Sleeping with My Greyhound

Today I thought I'd do a fun, off-topic post.

I adopted my greyhound more than three years ago, but it wasn't until just a few months ago that he started sleeping in bed with me. At the track, the bigger dogs (usually the males) are in bottom crates, while the smaller dogs (usually the females) are in crates stacked on top of the bottom crates. The smaller dogs learn to jump into their crates, but the bigger dogs never learn to jump. So when Django came to live with us, he did not know that jumping on the couch or onto the bed was even a possibility. We tried to teach him to jump into the car, but after two years I just gave up and always had to hoist him in. It wasn't until my friend who watched him while we were on vacation reported to me that he jumps into her car just fine and I realized he could jump but just preferred that I lift him in! Now, he does jump into the car. He still does not know that jumping on the couch is possible.

I had to hoist him onto the bed, too, but a few months ago he started jumping on his own though will only jump onto the bed when we invite him. The cats are sometimes on the bed, so I think he's afraid of jumping on the bed when the cats are there since he's afraid of the cats. When he does jump on the bed, he gets really excited and seems proud of himself!

He's so big and his legs are so long that he takes up three-quarters of the bed (he's more like a small horse than a dog!), so he can only sleep in bed with either me or my husband, but not both of us. (Because I go to bed before my husband, Django will sometimes sleep with me before my husband comes to bed.) He loves sleeping in bed with us. Most times, he will cuddle up close to us and put his paws or head on us. He is not a very affectionate dog--his personality is more silly than sweet--so I love when he cuddles like that. But, it comes with a risk.
A photo posted by Jennifer Kent (@jennifer_kent) on
Some greyhounds, including Django, come from the track with sleep aggression. They are used to sleeping alone in their crates, where they are woken out of sleep by people coming into the room or other dogs barking. They are never startled out of sleep, and they are never touched while they're sleeping. You probably see where this is going...

On the very first night we had him, my husband tried to cuddle with him while Django was dead alseep on his bed. Django got startled awake and was so afraid that he bit my husband! This was the very first night we had him, and with blood streaming down my husband's face from the bite, we were completely in shock and scared of our new dog.

We then learned all about sleep aggression, and it was one of the things we worked on with a positive reinforcement trainer. The training was basically to lightly toss treats at him when he's deep asleep so that when he's startled awake, he gets a treat and starts associating being touched while sleeping with good things.

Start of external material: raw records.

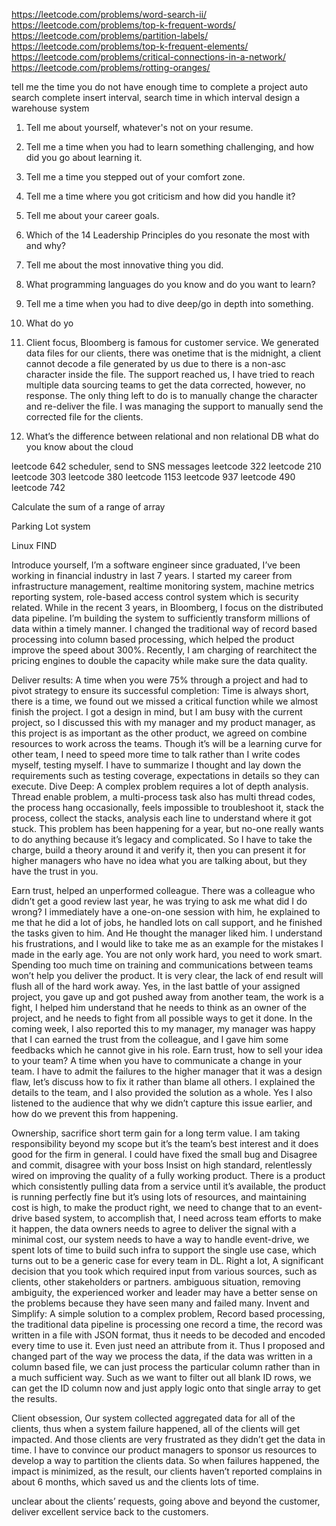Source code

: https://leetcode.com/problems/word-search-ii/
https://leetcode.com/problems/top-k-frequent-words/
https://leetcode.com/problems/partition-labels/
https://leetcode.com/problems/top-k-frequent-elements/
https://leetcode.com/problems/critical-connections-in-a-network/
https://leetcode.com/problems/rotting-oranges/

tell me the time you do not have enough time to complete a project
auto search complete
insert interval, search time in which interval
design a warehouse system

1. Tell me about yourself, whatever's not on your resume.

2. Tell me a time when you had to learn something challenging, and how did you go about learning it.

3. Tell me a time you stepped out of your comfort zone.
4. Tell me a time where you got criticism and how did you handle it?
5. Tell me about your career goals.
6. Which of the 14 Leadership Principles do you resonate the most with and why?
7. Tell me about the most innovative thing you did.
8. What programming languages do you know and do you want to learn?
9. Tell me a time when you had to dive deep/go in depth into something.
10. What do yo
11. Client focus, Bloomberg is famous for customer service. We generated data files for our clients,
there was onetime that is the midnight, a client cannot decode a file generated by us due to there is 
a non-asc character inside the file. The support reached us, I have tried to reach multiple data sourcing 
teams to get the data corrected, however, no response. The only thing left to do is to manually change the
character and re-deliver the file. I was managing the support to manually send the corrected file for the clients.

1. What’s the difference between relational and non relational DB
what do you know about the cloud

leetcode 642
scheduler, send to SNS messages
leetcode 322
leetcode 210
leetcode 303
leetcode 380
leetcode 1153
leetcode 937
leetcode 490
leetcode 742

Calculate the sum of a range of array

Parking Lot system

Linux FIND

Introduce yourself, 
I’m a software engineer since graduated, I’ve been working in financial industry in last 7 years. I started my career from infrastructure management, realtime monitoring system, machine metrics reporting system, role-based access control system which is security related. While in the recent 3 years, in Bloomberg, I focus on the distributed data pipeline. I’m building the system to sufficiently transform millions of data within  a timely manner. I changed the traditional way of record based processing into column based processing, which helped the product improve the speed about 300%. Recently, I am charging of rearchitect the pricing engines to double the capacity while make sure the data quality.

Deliver results:
A time when you were 75% through a project and had to pivot strategy to ensure its successful completion:
Time is always short, there is a time, we found out we missed a critical function while we almost finish the project. I got a design in mind, but I am busy with the current project, so I discussed this with my manager and my product manager, as this project is as important as the other product, we agreed on combine resources to work across the teams. Though it’s will be a learning curve for other team, I need to speed more time to talk rather than I write codes myself, testing myself. I have to summarize I thought and lay down the requirements such as testing coverage, expectations in details so they can execute.
Dive Deep: A complex problem requires a lot of depth analysis. Thread enable problem, a multi-process task also has multi thread codes, the process hang occasionally, feels impossible to troubleshoot it, stack the process, collect the stacks, analysis each line to understand where it got stuck. This problem has been happening for a year, but no-one really wants to do anything because it’s legacy and complicated. So I have to take the charge, build a theory around it and verify it, then you can present it for higher managers who have no idea what you are talking about, but they have the trust in you.

Earn trust, helped an unperformed colleague. There was a colleague who didn’t get a good review last year, he was trying to ask me what did I do wrong?
I immediately have a one-on-one session with him, he explained to me that he did a lot of jobs, he handled lots on call support, and he finished the tasks given to him. And He thought the manager liked him.
I understand his frustrations, and I would like to take me as an example for the mistakes I made in the early age. You are not only work hard, you need to work smart. 	Spending too much time on training and communications between teams won’t help you deliver the product. It is very clear, the lack of end result will flush all of the hard work away. Yes, in the last battle of your assigned project, you gave up and got pushed away from another team, the work is a fight, I helped him understand that he needs to think as an owner of the project, and he needs to fight from all possible ways to get it done. In the coming week, I also reported this to my manager, my manager was happy that I can earned the trust from the colleague, and I gave him some feedbacks which he cannot give in his role.
Earn trust, how to sell your idea to your team? A time when you have to communicate a change in your team.
I have to admit the failures to the higher manager that it was a design flaw, let’s discuss how to fix it rather than blame all others. 
I explained the details to the team, and I also provided the solution as a whole. Yes I also listened to the audience that why we didn’t capture this issue earlier, and how do we prevent this from happening.
 
Ownership, sacrifice short term gain for a long term value. I am taking responsibility beyond my scope but it’s the team’s best interest and it does good for the firm in general. 
I could have fixed the small bug and 
Disagree and commit, disagree with your boss
Insist on high standard, relentlessly wired on improving the quality of a fully working product. There is a product which consistently pulling data from a service until it’s available, the product is running perfectly fine but it’s using lots of resources, and maintaining cost is high, to make the product right, we need to change that to an event-drive based system, to accomplish that, I need across team efforts to make it happen, the data owners needs to agree to deliver the signal with a minimal cost, our system needs to have a way to handle event-drive, we spent lots of time to build such infra to support the single use case, which turns out to be a generic case for every team in DL. 
Right a lot, 
A significant decision that you took which required input from various sources, such as clients, other stakeholders or partners.
ambiguous situation, removing ambiguity, the experienced worker and leader may have a better sense on the problems because they have seen many and failed many.
Invent and Simplify:
A simple solution to a complex problem, 
Record based processing, the traditional data pipeline is processing one record a time, the record was written in a file with JSON format, thus it needs to be decoded and encoded every time to use it. Even just need an attribute from it. Thus I proposed and changed part of the way we process the data, if the data was written in a column based file, we can just process the particular column rather than in a much sufficient way.
Such as we want to filter out all blank ID rows, we can get the ID column now and just apply logic onto that single array to get the results.

Client obsession, 
Our system collected aggregated data for all of the clients, thus when a system failure happened, all of the clients will get impacted. And those clients are very frustrated as they didn’t get the data in time. I have to convince our product managers to sponsor us resources to develop a way to partition the clients data. So when failures happened, the impact is minimized, as the result, our clients haven’t reported complains in about 6 months, which saved us and the clients lots of time.

unclear about the clients’ requests, going above and beyond the customer, deliver excellent service back to the customers.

Over time, his sleep aggression faded, though I should note that we always make sure he's awake before we pet him. We mainly did the training to avoid the chance of him biting the cats if one of the cats should jump on him while he's sleeping.

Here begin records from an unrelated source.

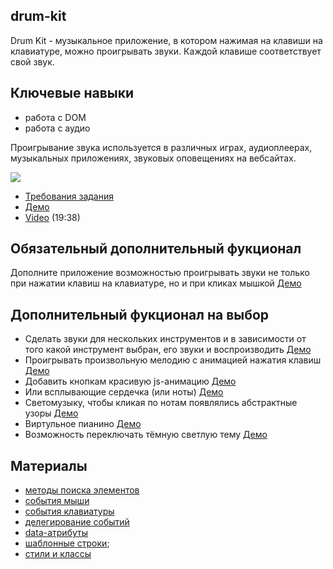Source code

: ## drum-kit

Drum Kit - музыкальное приложение, в котором нажимая на клавиши на клавиатуре, можно проигрывать звуки. Каждой клавише соответствует свой звук.

## Ключевые навыки

- работа с DOM
- работа с аудио

Проигрывание звука используется в различных играх, аудиоплеерах, музыкальных приложениях, звуковых оповещениях на вебсайтах.

![](images/js30-1.jpg)

- [Требования задания](js30.md)
- [Демо](https://irinainina.github.io/JavaScript30-1/01%20-%20JavaScript%20Drum%20Kit/index-FINISHED.html)
- [Video](https://youtu.be/VuN8qwZoego) (19:38)

## Обязательный дополнительный фукционал

Дополните приложение возможностью проигрывать звуки не только при нажатии клавиш на клавиатуре, но и при кликах мышкой [Демо](https://js3001.github.io/)

## Дополнительный фукционал на выбор

- Сделать звуки для нескольких инструментов и в зависимости от того какой инструмент выбран, его звуки и воспроизводить [Демо](https://rolling-scopes-school.github.io/x-creator-JSFE2021Q1/virtual-piano/)
- Проигрывать произвольную мелодию с анимацией нажатия клавиш [Демо](https://rolling-scopes-school.github.io/andreygp5-JSFE2021Q1/virtual-piano/)
- Добавить кнопкам красивую js-анимацию [Демо](https://50projects50days.com/projects/button-ripple-effect/)
- Или всплывающие сердечка (или ноты) [Демо](https://50projects50days.com/projects/double-click-heart/)
- Светомузыку, чтобы кликая по нотам появлялись абстрактные узоры [Демо](https://50projects50days.com/projects/hoverboard/)
- Виртульное пианино [Демо](https://rolling-scopes-school.github.io/chupina-JSFE2021Q1/virtual-piano/)
- Возможность переключать тёмную светлую тему [Демо](https://50projects50days.com/projects/theme-clock/)

## Материалы

- [методы поиска элементов](https://learn.javascript.ru/searching-elements-dom)
- [события мыши](https://learn.javascript.ru/mouse-events-basics)
- [события клавиатуры](https://learn.javascript.ru/keyboard-events)
- [делегирование событий](https://learn.javascript.ru/event-delegation)
- [data-атрибуты](https://learn.javascript.ru/dom-attributes-and-properties#nestandartnye-atributy-dataset)
- [шаблонные строки](https://developer.mozilla.org/ru/docs/Web/JavaScript/Reference/template_strings);
- [стили и классы](https://learn.javascript.ru/styles-and-classes)
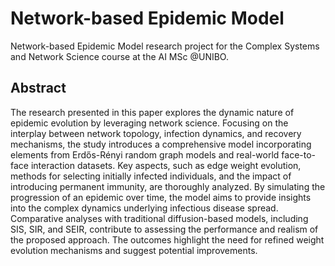 # Network-based Epidemic Model
Network-based Epidemic Model research project for the Complex Systems and Network Science course at the AI MSc @UNIBO.
## Abstract
The research presented in this paper explores the dynamic nature of epidemic evolution by leveraging network science. Focusing on the interplay between network topology, infection dynamics, and recovery mechanisms, the study introduces a comprehensive model incorporating elements from Erdős-Rényi random graph models and real-world face-to-face interaction datasets. Key aspects, such as edge weight evolution, methods for selecting initially infected individuals, and the impact of introducing permanent immunity, are thoroughly analyzed. By simulating the progression of an epidemic over time, the model aims to provide insights into the complex dynamics underlying infectious disease spread.
Comparative analyses with traditional diffusion-based models, including SIS, SIR, and SEIR, contribute to assessing the performance and realism of the proposed approach. The outcomes highlight the need for refined weight evolution mechanisms and suggest potential improvements.

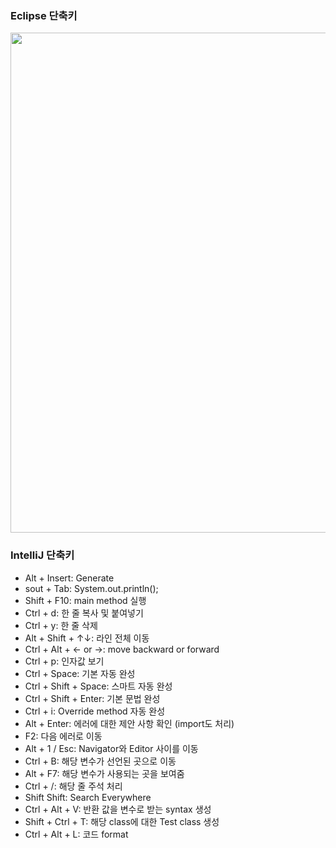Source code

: ### Eclipse 단축키
<img src=https://user-images.githubusercontent.com/65876994/94232099-3fb46c00-ff40-11ea-802c-9018713534aa.PNG height=800>

### IntelliJ 단축키
- Alt + Insert: Generate
- sout + Tab: System.out.println();
- Shift + F10: main method 실행
- Ctrl + d: 한 줄 복사 및 붙여넣기
- Ctrl + y: 한 줄 삭제
- Alt + Shift + ↑↓: 라인 전체 이동
- Ctrl + Alt + <- or ->: move backward or forward
- Ctrl + p: 인자값 보기
- Ctrl + Space: 기본 자동 완성
- Ctrl + Shift + Space: 스마트 자동 완성
- Ctrl + Shift + Enter: 기본 문법 완성
- Ctrl + i: Override method 자동 완성
- Alt + Enter: 에러에 대한 제안 사항 확인 (import도 처리)
- F2: 다음 에러로 이동
- Alt + 1 / Esc: Navigator와 Editor 사이를 이동
- Ctrl + B: 해당 변수가 선언된 곳으로 이동
- Alt + F7: 해당 변수가 사용되는 곳을 보여줌
- Ctrl + /: 해당 줄 주석 처리
- Shift Shift: Search Everywhere
- Ctrl + Alt + V: 반환 값을 변수로 받는 syntax 생성
- Shift + Ctrl + T: 해당 class에 대한 Test class 생성
- Ctrl + Alt + L: 코드 format
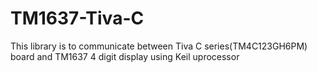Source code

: # TM1637-Tiva-C
This library is to communicate between Tiva C series(TM4C123GH6PM) board and TM1637 4 digit display  using Keil uprocessor 
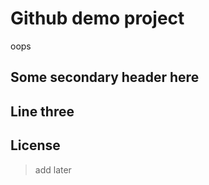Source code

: # Github demo project





oops














## Some secondary header here

## Line three

## License

> add later
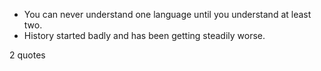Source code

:  - You can never understand one language until you understand at least two.
 - History started badly and has been getting steadily worse.

2 quotes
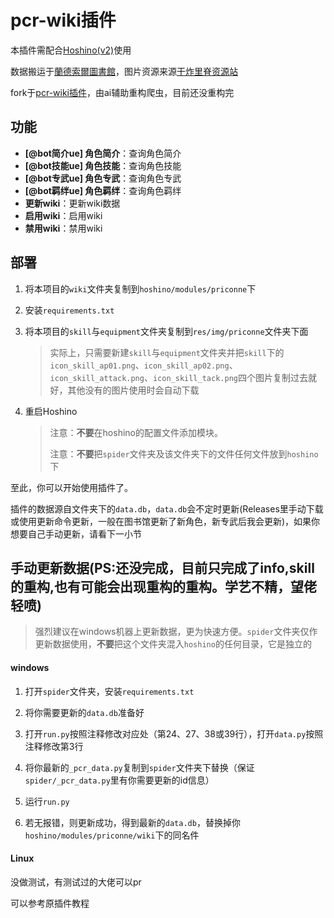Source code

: # pcr-wiki插件

本插件需配合[Hoshino(v2)](https://github.com/Ice-Cirno/HoshinoBot)使用

数据搬运于[蘭德索爾圖書館](https://pcredivewiki.tw/)，图片资源来源[干炸里脊资源站](https://redive.estertion.win/)

fork于[pcr-wiki插件](https://github.com/pcrbot/pcr-wiki)，由ai辅助重构爬虫，目前还没重构完

## 功能

- **[@bot简介ue] 角色简介**：查询角色简介
- **[@bot技能ue] 角色技能**：查询角色技能
- **[@bot专武ue] 角色专武**：查询角色专武
- **[@bot羁绊ue] 角色羁绊**：查询角色羁绊
- **更新wiki**：更新wiki数据
- **启用wiki**：启用wiki
- **禁用wiki**：禁用wiki

## 部署

1. 将本项目的`wiki`文件夹复制到`hoshino/modules/priconne`下

2. 安装`requirements.txt`

3. 将本项目的`skill`与`equipment`文件夹复制到`res/img/priconne`文件夹下面

   > 实际上，只需要新建`skill`与`equipment`文件夹并把`skill`下的`icon_skill_ap01.png`、`icon_skill_ap02.png`、`icon_skill_attack.png`、`icon_skill_tack.png`四个图片复制过去就好，其他没有的图片使用时会自动下载

4. 重启Hoshino

   > 注意：**不要**在hoshino的配置文件添加模块。
   >
   > 注意：**不要**把`spider`文件夹及该文件夹下的文件任何文件放到`hoshino`下

至此，你可以开始使用插件了。

插件的数据源自文件夹下的`data.db`，`data.db`会不定时更新(Releases里手动下载或使用更新命令更新，一般在图书馆更新了新角色，新专武后我会更新)，如果你想要自己手动更新，请看下一小节

## 手动更新数据(PS:还没完成，目前只完成了info,skill的重构,也有可能会出现重构的重构。学艺不精，望佬轻喷)

> 强烈建议在windows机器上更新数据，更为快速方便。`spider`文件夹仅作更新数据使用，**不要**把这个文件夹混入`hoshino`的任何目录，它是独立的

#### windows

1. 打开`spider`文件夹，安装`requirements.txt`

2. 将你需要更新的`data.db`准备好

3. 打开`run.py`按照注释修改对应处（第24、27、38或39行），打开`data.py`按照注释修改第3行

4. 将你最新的`_pcr_data.py`复制到`spider`文件夹下替换（保证`spider/_pcr_data.py`里有你需要更新的id信息）

5. 运行`run.py`

6. 若无报错，则更新成功，得到最新的`data.db`，替换掉你`hoshino/modules/priconne/wiki`下的同名件

#### Linux

没做测试，有测试过的大佬可以pr

可以参考原插件教程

And then he started sleeping in bed with us. If he's deeply asleep in bed and he gets nudged, he will sometimes growl. And because he's so big and takes up so much of the bed, it's hard not to nudge him. When I am asleep myself and am woken by a dog growling right beside me, it's definitely scary!

Two things happened recently. First, I must have nudged him while I was sleeping and he growled at me and startled me awake, causing me to jump up and fall out of bed! Second, just this past weekend, he came to sleep with me after I'd fallen asleep, so I didn't even know he was there. I must have really shoved him in my sleep, because not only did he growl at me but he also barked at me! I was so startled that I woke up screaming!

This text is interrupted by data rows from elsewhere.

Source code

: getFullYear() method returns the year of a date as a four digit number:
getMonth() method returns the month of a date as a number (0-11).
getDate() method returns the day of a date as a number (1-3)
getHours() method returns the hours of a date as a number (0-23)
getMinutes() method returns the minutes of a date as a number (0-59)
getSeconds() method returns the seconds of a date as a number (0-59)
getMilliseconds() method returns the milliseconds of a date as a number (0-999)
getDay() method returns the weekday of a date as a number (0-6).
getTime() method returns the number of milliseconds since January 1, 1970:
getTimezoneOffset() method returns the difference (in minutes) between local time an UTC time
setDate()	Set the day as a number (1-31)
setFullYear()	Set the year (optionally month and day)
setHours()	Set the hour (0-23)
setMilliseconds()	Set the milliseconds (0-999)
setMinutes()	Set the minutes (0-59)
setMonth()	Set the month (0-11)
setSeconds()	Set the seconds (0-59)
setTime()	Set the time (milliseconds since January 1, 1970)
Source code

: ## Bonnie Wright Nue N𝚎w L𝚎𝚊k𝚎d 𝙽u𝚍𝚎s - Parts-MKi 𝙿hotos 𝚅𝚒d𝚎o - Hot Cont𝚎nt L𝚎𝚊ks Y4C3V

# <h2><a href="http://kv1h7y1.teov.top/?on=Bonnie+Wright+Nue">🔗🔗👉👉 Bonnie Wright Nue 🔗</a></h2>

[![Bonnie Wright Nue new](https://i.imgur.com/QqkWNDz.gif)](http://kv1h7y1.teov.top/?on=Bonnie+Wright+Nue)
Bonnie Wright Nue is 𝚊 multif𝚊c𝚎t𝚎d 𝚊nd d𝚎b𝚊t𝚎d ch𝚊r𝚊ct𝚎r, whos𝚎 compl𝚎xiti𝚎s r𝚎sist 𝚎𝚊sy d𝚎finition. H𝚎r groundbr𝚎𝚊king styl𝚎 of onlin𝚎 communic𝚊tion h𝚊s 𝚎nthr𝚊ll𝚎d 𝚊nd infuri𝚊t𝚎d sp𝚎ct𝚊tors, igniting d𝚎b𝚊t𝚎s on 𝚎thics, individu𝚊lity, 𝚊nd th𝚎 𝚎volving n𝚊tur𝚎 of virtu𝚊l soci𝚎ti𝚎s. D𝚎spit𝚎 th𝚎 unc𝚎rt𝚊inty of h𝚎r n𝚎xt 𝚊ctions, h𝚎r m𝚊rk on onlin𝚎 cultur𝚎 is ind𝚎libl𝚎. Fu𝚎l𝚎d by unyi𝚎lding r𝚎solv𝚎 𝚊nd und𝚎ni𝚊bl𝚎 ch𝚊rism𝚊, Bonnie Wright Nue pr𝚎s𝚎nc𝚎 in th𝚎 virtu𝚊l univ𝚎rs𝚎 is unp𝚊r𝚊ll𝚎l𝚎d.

On top of him growling and barking when being nudged while he's sleeping, he will also yelp, growl, and wag his tail in general while he's sleeping. This does not make for a restful sleep for the humans!

Is there a chance he could be startled enough out of sleep that he'd bite instead of growl? Yes. But it's not a good chance. Usually his head isn't near us. Also, one time he was deep asleep when I was in bed reading. One of the cats jumped on the bed and landing right by Django's mouth. Django was very startled and growled but didn't do anything else. I think the early desensitization training we did really helped. But, I do accept that it's a risk and am willing to take it because I love him so much and love cuddling with him.
I usually don't lie with him face-to-face like this and wouldn't if I were sleeping too!
I love him even though he's sometimes like this--eyes rolled back in his head and teeth showing. What's not to love?!

Do you sleep with your dog? Does your dog growl, yelp, or wag its tail in its sleep? Please tell me yes so that I don't think I have the only weirdo dog!